Another account claims that the Roman writer, architect, and engineer, Marcus Vitruvius Pollio, who lived in the 1st century BC, wrote a story about a Greek architect called Callimachus. According to Vitruvius, this architect created the Corinthian order after being inspired by the sight of a basket, left on top of a young girl’s grave. The basket held some of the girl’s toys, and a square tile served as a lid, protecting the contents from the weather. An acanthus plant had grown, interweaving its leaves with the basket.

Architecture Drawing – Geometrical drawing approach

When you do an architecture drawing, keep in mind that the Corinthian order column is a geometrical object and has a vertical axis in the middle. This axis is an important indicator of the column’s centre; it will help greatly when drawing the symmetrical cylindrical shafts. The width of the column is divided in half by its central line.

Horizontal axes, at the top of the shafts, are indicated with virtual lines; these lines are quite important for architecture drawing as they are used as guides for an oval construction. These ovals are distorted in perspective circles, where the column’s shaft connects to its capital. We see these connection lines from beneath; therefore, the visible part of the oval will be curved upwards. At this stage, we do the drawing as if all of the architectural elements are completely transparent and we are seeing all of the lines on an X-ray.

The top parts of the capitals have square planes. We use two-point perspective to mark the edges of those squares.

Strictly speaking when doing this architecture drawing, three-point perspective should be used for making a drawing of high columns, when looking at the capitals from below. This means that vertical lines should be slightly tilted, so they eventually converge at the vanishing point some way above the drawing. However, as we are only drawing the top part of the columns, with the columns quite far away from the viewer, and close to each other, we use two-point perspective instead of three-point. The architecture drawing will look realistic enough, as this approximation would not affect the perspective perception.

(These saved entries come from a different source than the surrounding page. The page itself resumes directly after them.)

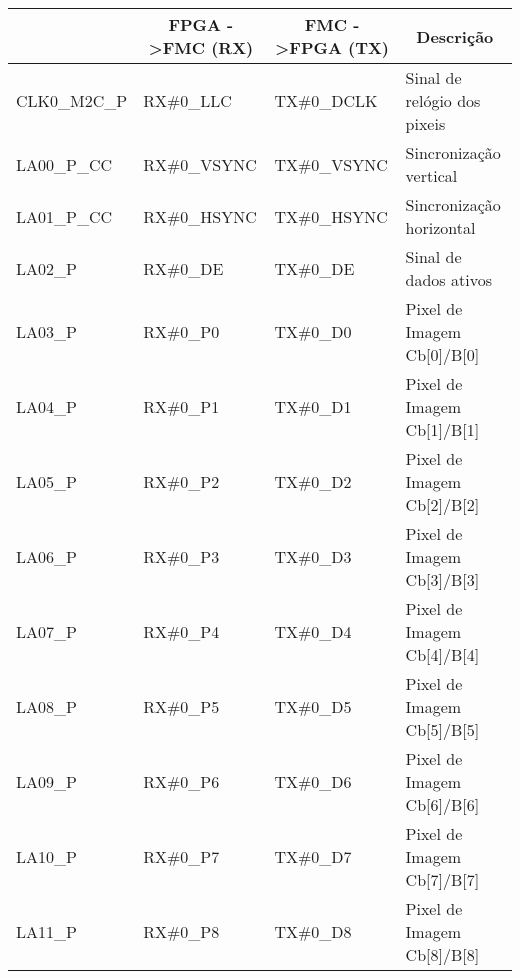 \begin{longtable}[h!]
	{@{}llll@{}}
	\hline
	\centering
	\multicolumn{1}{c}{\textbf{PORTA}} & \multicolumn{1}{c}{\textbf{FPGA -\textgreater FMC (RX)}} & \multicolumn{1}{c}{\textbf{FMC -\textgreater FPGA (TX)}} & \multicolumn{1}{c}{\textbf{Descrição}} \\ \hline \endhead
	CLK0\_M2C\_P & RX\#0\_LLC          				& TX\#0\_DCLK                          & Sinal de relógio dos pixeis 			\\ 
	LA00\_P\_CC  & RX\#0\_VSYNC         			  & TX\#0\_VSYNC                         & Sincronização vertical         		\\ 
	LA01\_P\_CC  & RX\#0\_HSYNC         		  & TX\#0\_HSYNC                         & Sincronização horizontal       		\\ 
	LA02\_P      & RX\#0\_DE            				   & TX\#0\_DE                            & Sinal de dados ativos          		\\
	LA03\_P      & RX\#0\_P0            				   & TX\#0\_D0                            & Pixel de Imagem Cb{[}0{]}/B{[}0{]}   \\
	LA04\_P      & RX\#0\_P1            		      & TX\#0\_D1                            & Pixel de Imagem Cb{[}1{]}/B{[}1{]}   \\ 
	LA05\_P      & RX\#0\_P2            			      & TX\#0\_D2                            & Pixel de Imagem Cb{[}2{]}/B{[}2{]}   \\ 
	LA06\_P      & RX\#0\_P3            			      & TX\#0\_D3                            & Pixel de Imagem Cb{[}3{]}/B{[}3{]}   \\ 
	LA07\_P      & RX\#0\_P4            			      & TX\#0\_D4                            & Pixel de Imagem Cb{[}4{]}/B{[}4{]}   \\ 
	LA08\_P      & RX\#0\_P5            			      & TX\#0\_D5                            & Pixel de Imagem Cb{[}5{]}/B{[}5{]}   \\ 
	LA09\_P      & RX\#0\_P6            		     & TX\#0\_D6                            & Pixel de Imagem Cb{[}6{]}/B{[}6{]}   \\ 
	LA10\_P      & RX\#0\_P7            			     & TX\#0\_D7                            & Pixel de Imagem Cb{[}7{]}/B{[}7{]}   \\
	LA11\_P      & RX\#0\_P8            			     & TX\#0\_D8                            & Pixel de Imagem Cb{[}8{]}/B{[}8{]}   \\ 

\end{longtable}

The three-point perspective theory is described in detail in the dedicated video lesson, available at the Drawing Academy.

It is easier to construct the linear architecture drawing by depicting a symbolic basket placed on top of the column’s shaft. We will simplify it shape to a cylinder. As our point of view is below this cylinder, the top oval looks wider compared with the one on the bottom. The oval’s shape is a circle viewed in perspective. As a circle doesn’t have any sharp corners or angles, the same is true for the oval. The oval’s edge is described by a curved line that changes its radius of curvature, but never bends in an angle.